Dubai's Emirates has joined other airlines around world in asking pilots to take unpaid leave.

"You are strongly encouraged to make use of this opportunity to volunteer for additional paid and unpaid leave," the airline said in an internal email to pilots.

Emirates, one of the world's biggest international airlines, did not immediately respond to an email request for comment.

Tourism and aviation are vital to Dubai's economy, which does not have the vast oil wealth of some of its neighbours.

Emirates Group, which employed over 100,000 people, including about 4,000 pilots as of March 2019, asked staff to take unpaid leave earlier this month, although pilots were not included in the request then.

Emirates has told staff the coronavirus epidemic could be the biggest challenge it has faced in many years. The airline has frozen recruitment and continues to cut flights as the situation worsens globally.

In response to a Reuters query as to whether the Dubai government would provide support to its state aviation entities, the state media office sent a statement from the emirate's airport operator. Dubai Airports said it was working with business partners to mitigate the impact of the coronavirus but could not comment further as commercial arrangements were confidential.

Abu Dhabi's Etihad Airways on Wednesday announced another raft of flight cancellations, including to India and Egypt.

Global impact

The impact of the pandemic on the global tourism and travel industries continues to grow. The outbreak of the flu-like virus has wiped 41%, or $157 billion, off the share value of the world's 116 listed airlines, with many using up their cash so fast they can now cover less than two months of expenses, according to an analysis from Reuters news agency.

The International Air Transport Association (IATA) representing the sector said $200 billion in government support could be needed worldwide.

El Al Israel Airlines on Wednesday said it had sent 5,500 of its 6,000 workers on unpaid leave until May 31 after it slashed its flight schedule, while Australia and Taiwan joined the list of governments offering financial aid to airlines.

Australia's Qantas Airways Ltd on Tuesday announced plans to cut 90% of international capacity and its Singapore-based low-cost airline Jetstar Asia said it would stop flying altogether for three weeks from March 23 to April 15.

Australia's No. 2 carrier, Virgin Australia Holdings Ltd , said it would suspend all international flying from March 30 to June 14 and cut its domestic capacity in half, in a move that could lead to job losses. The Australian government said it would refund and waive charges to airlines such as domestic air traffic control fees worth $430 million as it advised citizens against all foreign travel.

Sweden and Denmark on Tuesday announced $300 million in loan guarantees for Scandinavian carrier SAS.

United Airlines Holdings Inc said it would cut 60% of its capacity in April, including 85% of its international flights.
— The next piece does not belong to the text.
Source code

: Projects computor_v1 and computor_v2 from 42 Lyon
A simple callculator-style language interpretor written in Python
Air New Zealand Ltd on Wednesday suspended trading for another two days to assess the financial implications of deep capacity cuts announced on Monday. Up to 30% of the airline's 12,500 staff will not be required, CEO Greg Foran said, adding that the carrier would offer leave without pay and voluntary redundancies before moving to job cuts.

US airlines have asked Washington for $50 billion in grants and loans, plus tens of billions in tax relief. Planemaker Boeing Co has called on the US government to provide at least $60 billion in access to liquidity, including loan guarantees, for the aerospace manufacturing industry as airlines halt deliveries and new orders to conserve cash.
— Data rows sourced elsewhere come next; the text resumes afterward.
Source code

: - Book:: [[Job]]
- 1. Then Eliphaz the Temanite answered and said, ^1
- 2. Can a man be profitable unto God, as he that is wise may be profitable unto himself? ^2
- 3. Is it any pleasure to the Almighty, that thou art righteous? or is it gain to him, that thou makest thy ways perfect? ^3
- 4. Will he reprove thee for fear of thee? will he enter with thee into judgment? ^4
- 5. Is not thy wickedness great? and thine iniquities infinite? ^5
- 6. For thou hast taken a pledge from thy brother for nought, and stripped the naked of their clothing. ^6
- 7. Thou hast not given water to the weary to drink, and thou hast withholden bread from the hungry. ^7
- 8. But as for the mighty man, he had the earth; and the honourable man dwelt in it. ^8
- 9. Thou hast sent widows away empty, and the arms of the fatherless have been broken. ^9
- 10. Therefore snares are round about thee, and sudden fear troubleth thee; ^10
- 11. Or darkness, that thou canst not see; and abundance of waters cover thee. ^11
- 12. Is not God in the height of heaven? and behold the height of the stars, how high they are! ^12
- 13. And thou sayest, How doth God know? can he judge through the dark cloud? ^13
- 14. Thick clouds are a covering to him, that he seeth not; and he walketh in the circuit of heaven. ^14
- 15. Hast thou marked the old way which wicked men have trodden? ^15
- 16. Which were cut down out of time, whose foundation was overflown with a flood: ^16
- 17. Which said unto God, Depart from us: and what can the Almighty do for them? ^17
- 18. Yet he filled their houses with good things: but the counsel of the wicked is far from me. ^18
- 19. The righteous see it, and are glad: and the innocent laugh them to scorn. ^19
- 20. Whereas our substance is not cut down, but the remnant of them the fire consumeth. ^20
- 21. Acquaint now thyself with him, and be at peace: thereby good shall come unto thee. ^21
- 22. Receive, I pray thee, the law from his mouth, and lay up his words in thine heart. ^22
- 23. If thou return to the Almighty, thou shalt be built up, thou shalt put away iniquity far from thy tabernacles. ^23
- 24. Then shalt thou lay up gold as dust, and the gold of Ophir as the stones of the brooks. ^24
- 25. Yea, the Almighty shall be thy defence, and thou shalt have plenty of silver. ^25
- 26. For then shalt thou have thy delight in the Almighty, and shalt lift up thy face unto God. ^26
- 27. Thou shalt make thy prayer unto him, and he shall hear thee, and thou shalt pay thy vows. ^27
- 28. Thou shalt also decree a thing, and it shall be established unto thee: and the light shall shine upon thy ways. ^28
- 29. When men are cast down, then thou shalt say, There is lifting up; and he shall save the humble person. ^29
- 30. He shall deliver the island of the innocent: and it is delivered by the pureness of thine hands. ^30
Airbus has also signalled some government support may be needed if the coronavirus crisis lasts for several months.

Singapore Airlines Ltd plans to halve its capacity through the end of April, with further cuts possible as it braces for a "prolonged" period of difficulty.

"Make no mistake - we expect the pace of this deterioration to accelerate," CEO Goh Choon Phong said in a statement on Tuesday.

Global passenger numbers are expected to fall by as much as 30% this year with a full recovery not likely until 2022 or 2023, S&P Global Ratings said.

"At the risk of being alarmist, the airline industry is on the brink of collapse as governments are quarantining large portions of their populations and closing off borders," Cowen analyst Helane Becker told clients.